The image of the savage was utilized by the United States to justify enslaving Black people. In Barracoon: The Story of the Last “Black Cargo,” Zora Neale Hurston interviewed Cudjo Lewis, the last survivor of the Middle Passage. Cudjo’s account details the various false stereotypes white people held about Africans. In the case of the savage stereotype, one of the characteristics is nakedness. 

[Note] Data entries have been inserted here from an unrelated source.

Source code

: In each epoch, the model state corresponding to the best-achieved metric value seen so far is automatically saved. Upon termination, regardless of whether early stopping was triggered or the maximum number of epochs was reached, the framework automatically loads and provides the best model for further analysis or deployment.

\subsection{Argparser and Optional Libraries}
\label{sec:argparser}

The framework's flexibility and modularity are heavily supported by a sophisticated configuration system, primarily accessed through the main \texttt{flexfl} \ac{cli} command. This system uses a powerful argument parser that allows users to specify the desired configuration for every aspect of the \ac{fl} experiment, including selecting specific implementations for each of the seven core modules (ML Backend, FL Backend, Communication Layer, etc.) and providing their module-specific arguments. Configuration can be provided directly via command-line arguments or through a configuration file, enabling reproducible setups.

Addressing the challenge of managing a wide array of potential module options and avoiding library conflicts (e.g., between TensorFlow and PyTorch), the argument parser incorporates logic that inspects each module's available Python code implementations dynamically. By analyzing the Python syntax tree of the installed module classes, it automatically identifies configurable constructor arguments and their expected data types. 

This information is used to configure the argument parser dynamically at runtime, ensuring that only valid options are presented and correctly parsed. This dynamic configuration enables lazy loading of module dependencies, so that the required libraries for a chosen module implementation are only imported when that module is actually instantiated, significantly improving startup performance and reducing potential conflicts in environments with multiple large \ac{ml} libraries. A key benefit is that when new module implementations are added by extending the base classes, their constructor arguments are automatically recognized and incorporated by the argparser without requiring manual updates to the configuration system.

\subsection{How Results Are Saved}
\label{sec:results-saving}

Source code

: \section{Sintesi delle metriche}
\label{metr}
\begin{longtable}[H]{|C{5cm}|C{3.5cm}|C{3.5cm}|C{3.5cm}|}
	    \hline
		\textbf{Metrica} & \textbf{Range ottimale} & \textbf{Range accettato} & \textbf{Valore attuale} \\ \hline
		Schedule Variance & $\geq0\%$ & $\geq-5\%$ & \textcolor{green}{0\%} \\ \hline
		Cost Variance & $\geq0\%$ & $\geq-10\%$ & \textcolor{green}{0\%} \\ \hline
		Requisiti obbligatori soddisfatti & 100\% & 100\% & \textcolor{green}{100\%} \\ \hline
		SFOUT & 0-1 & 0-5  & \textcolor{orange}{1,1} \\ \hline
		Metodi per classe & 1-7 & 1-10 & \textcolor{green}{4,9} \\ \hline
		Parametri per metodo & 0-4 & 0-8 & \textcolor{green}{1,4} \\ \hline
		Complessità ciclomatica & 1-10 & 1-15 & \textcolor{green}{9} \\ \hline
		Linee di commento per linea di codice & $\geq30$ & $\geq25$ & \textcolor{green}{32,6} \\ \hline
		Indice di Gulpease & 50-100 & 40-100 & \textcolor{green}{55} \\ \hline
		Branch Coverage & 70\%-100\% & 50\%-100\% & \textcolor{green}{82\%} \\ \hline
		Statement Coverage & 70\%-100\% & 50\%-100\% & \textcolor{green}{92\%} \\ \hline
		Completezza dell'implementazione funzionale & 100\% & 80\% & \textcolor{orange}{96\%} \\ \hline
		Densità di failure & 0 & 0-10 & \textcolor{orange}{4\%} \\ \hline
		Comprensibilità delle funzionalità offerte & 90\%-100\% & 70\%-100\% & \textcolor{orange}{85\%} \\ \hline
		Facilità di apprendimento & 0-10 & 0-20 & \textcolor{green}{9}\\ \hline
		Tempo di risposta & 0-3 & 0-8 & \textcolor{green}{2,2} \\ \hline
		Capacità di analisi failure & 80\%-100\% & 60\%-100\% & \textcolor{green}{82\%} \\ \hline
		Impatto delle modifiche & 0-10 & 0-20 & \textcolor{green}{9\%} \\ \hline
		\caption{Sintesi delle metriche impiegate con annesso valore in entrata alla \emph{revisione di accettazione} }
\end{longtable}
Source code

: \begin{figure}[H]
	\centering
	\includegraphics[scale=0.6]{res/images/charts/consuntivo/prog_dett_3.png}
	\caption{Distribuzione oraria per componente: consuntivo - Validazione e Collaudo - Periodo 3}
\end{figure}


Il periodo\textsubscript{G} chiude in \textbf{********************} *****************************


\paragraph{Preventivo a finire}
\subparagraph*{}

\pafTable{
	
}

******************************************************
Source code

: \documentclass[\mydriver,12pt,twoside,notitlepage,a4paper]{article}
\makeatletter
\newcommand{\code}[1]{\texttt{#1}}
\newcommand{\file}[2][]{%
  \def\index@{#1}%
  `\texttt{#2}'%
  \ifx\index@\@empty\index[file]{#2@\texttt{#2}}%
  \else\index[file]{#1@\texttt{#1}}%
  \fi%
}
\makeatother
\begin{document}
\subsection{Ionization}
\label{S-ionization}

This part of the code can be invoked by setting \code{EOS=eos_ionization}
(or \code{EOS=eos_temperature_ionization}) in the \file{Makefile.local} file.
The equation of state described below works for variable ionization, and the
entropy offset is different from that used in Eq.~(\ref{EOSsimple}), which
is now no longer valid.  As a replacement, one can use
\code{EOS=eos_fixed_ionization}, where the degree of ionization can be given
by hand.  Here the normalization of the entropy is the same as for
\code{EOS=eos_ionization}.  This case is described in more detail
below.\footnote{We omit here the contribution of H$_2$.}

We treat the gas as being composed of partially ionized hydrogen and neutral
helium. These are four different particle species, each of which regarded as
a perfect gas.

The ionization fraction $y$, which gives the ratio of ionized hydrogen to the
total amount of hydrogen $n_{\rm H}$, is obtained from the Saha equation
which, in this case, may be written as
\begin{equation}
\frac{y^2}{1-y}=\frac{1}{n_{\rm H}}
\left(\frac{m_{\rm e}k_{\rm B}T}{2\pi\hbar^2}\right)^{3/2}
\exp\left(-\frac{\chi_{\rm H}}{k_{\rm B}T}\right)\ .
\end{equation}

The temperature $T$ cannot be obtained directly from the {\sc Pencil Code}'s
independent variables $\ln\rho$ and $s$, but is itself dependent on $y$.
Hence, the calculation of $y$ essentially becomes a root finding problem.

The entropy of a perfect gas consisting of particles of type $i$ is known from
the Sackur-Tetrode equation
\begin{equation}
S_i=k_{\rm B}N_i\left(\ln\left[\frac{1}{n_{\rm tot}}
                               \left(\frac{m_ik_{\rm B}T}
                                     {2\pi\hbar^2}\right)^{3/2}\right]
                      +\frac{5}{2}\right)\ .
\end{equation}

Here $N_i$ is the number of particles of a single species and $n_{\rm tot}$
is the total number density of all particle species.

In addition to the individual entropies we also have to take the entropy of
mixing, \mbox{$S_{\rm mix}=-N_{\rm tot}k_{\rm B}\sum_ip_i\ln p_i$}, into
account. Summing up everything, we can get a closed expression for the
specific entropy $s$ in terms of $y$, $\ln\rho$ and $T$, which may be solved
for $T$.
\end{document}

The sweeping generalization of African nakedness does not match the reality Lewis knows. He explains, “We come in de ‘Merica soil naked and de people say we naked savage. Dey say we doan wear no clothes. Dey doan know de Many-costs (Kroo boys) snatch our clothes ‘way from us.” (55). This description unravels the image of the savage for the nonsense that it is when analyzed against the facts. Africans had clothing until they were stripped away by the slavers and their coconspirators. Nakedness is not the only characteristic that the image of the savage tries to push. Another false idea is the notion that Africans were cannibals.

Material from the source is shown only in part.